**Exercise prompt**
If a line in the entries below includes "with", pick it out and copy it.

▬▬▬

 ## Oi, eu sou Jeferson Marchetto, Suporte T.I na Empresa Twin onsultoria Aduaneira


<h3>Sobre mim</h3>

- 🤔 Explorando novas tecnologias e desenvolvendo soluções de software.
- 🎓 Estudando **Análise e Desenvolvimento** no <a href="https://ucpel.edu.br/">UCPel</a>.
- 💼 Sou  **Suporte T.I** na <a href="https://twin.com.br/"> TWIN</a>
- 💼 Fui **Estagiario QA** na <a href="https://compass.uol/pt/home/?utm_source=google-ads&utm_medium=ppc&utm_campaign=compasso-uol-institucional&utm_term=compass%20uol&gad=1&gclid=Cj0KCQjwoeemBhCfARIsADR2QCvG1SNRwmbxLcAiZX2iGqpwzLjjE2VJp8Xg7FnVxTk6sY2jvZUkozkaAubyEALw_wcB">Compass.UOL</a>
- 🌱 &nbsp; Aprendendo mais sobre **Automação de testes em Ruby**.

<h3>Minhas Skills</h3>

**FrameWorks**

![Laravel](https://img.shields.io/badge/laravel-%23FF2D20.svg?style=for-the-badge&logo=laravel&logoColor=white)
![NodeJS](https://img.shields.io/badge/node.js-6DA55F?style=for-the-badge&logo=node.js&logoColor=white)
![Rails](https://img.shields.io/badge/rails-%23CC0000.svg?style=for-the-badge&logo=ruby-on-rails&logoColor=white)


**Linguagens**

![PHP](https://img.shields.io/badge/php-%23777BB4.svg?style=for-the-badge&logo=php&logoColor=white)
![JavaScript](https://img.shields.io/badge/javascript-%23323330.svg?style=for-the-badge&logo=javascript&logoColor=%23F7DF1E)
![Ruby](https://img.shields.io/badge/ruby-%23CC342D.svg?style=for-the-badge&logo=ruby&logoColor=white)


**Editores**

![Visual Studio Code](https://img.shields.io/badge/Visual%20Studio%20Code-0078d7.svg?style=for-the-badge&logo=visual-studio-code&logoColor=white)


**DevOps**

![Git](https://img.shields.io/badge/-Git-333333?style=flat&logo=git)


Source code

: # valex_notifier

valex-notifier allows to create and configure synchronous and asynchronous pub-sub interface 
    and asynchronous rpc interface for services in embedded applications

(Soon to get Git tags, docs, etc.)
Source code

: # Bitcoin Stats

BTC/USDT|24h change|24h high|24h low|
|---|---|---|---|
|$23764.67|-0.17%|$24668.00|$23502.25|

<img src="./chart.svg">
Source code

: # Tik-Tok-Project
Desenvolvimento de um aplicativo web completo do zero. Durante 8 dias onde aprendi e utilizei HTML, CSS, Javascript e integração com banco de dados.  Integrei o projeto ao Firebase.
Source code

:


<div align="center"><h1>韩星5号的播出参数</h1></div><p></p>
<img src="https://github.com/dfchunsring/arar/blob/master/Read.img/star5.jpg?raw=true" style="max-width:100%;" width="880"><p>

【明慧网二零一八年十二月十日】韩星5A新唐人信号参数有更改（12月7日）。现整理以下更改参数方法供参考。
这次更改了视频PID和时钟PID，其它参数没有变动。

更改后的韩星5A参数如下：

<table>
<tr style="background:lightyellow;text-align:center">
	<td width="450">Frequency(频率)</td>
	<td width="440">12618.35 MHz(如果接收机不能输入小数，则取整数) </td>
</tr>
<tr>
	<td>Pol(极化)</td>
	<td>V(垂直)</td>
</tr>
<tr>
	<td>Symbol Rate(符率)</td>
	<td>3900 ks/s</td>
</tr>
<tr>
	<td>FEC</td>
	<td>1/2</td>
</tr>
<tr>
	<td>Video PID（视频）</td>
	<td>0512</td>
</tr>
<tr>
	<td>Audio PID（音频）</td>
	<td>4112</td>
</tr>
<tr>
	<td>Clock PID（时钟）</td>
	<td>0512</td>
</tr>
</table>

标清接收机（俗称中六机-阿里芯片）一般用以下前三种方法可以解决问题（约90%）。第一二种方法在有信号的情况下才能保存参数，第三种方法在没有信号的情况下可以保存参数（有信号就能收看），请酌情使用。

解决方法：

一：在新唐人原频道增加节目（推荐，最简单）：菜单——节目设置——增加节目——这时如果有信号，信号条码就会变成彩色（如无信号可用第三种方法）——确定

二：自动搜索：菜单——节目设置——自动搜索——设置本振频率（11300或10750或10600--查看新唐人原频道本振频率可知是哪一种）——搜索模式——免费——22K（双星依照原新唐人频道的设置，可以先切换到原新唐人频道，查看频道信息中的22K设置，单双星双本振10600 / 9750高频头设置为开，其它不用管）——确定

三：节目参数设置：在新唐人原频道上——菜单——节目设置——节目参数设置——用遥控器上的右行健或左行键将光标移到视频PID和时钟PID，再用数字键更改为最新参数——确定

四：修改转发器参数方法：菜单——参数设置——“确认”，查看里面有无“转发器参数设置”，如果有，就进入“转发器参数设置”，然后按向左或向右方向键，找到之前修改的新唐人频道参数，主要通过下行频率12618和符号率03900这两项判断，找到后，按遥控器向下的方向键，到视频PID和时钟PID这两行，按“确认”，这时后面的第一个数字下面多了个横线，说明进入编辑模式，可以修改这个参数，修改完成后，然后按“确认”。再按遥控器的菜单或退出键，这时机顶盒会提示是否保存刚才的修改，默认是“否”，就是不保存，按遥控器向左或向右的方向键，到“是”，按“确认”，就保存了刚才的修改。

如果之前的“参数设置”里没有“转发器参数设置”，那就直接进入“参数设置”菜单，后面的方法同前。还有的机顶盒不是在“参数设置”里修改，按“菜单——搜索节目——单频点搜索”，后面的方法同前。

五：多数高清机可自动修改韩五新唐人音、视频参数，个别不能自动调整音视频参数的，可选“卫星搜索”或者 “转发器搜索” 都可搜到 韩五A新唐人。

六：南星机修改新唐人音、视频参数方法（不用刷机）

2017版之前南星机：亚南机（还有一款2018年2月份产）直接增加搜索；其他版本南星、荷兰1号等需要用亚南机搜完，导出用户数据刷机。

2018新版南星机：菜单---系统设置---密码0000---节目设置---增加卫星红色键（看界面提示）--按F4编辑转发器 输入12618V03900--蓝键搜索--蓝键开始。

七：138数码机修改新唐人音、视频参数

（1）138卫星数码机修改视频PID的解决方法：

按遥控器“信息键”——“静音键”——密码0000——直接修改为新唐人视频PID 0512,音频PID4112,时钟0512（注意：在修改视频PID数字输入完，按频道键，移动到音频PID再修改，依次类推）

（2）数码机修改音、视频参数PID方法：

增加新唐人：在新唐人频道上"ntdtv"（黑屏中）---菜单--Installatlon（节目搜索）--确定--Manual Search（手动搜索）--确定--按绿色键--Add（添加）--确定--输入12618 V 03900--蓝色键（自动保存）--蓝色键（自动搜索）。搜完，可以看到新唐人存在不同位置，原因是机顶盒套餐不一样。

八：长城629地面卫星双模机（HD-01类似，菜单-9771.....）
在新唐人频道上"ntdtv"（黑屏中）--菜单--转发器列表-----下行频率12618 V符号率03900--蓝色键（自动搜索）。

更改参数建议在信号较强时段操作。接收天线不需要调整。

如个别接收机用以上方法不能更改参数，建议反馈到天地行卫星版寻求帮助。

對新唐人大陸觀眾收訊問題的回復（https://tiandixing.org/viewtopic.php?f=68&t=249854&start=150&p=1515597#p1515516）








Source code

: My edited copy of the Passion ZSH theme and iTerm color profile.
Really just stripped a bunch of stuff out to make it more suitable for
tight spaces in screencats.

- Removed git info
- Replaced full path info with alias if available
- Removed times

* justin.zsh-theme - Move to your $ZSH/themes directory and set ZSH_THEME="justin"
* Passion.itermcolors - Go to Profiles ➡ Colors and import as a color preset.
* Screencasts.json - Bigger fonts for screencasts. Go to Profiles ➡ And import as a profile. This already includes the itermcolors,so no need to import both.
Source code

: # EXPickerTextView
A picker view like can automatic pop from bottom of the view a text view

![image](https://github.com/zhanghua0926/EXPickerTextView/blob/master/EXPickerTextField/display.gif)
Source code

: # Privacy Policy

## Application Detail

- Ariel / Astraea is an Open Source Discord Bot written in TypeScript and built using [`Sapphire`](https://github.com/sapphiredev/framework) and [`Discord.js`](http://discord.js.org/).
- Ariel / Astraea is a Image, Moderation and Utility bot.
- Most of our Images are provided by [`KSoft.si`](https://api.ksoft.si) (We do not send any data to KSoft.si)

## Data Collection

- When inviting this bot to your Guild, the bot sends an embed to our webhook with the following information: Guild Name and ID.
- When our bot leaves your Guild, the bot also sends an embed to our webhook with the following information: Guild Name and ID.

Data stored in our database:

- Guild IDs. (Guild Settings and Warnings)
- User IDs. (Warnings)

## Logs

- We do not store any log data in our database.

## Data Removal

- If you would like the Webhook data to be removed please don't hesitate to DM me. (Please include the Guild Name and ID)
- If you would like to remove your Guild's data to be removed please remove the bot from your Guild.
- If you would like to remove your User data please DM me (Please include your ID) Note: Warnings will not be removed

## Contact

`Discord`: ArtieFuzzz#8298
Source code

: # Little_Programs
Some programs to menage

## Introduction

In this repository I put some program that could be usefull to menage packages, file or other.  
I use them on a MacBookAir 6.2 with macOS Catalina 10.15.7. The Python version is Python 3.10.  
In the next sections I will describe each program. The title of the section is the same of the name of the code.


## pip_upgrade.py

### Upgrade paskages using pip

▬▬▬

**Result of this task**
- Replaced full path info with alias if available
- When inviting this bot to your Guild, the bot sends an embed to our webhook with the following information: Guild Name and ID.
- When our bot leaves your Guild, the bot also sends an embed to our webhook with the following information: Guild Name and ID.
I use them on a MacBookAir 6.2 with macOS Catalina 10.15.7. The Python version is Python 3.10.  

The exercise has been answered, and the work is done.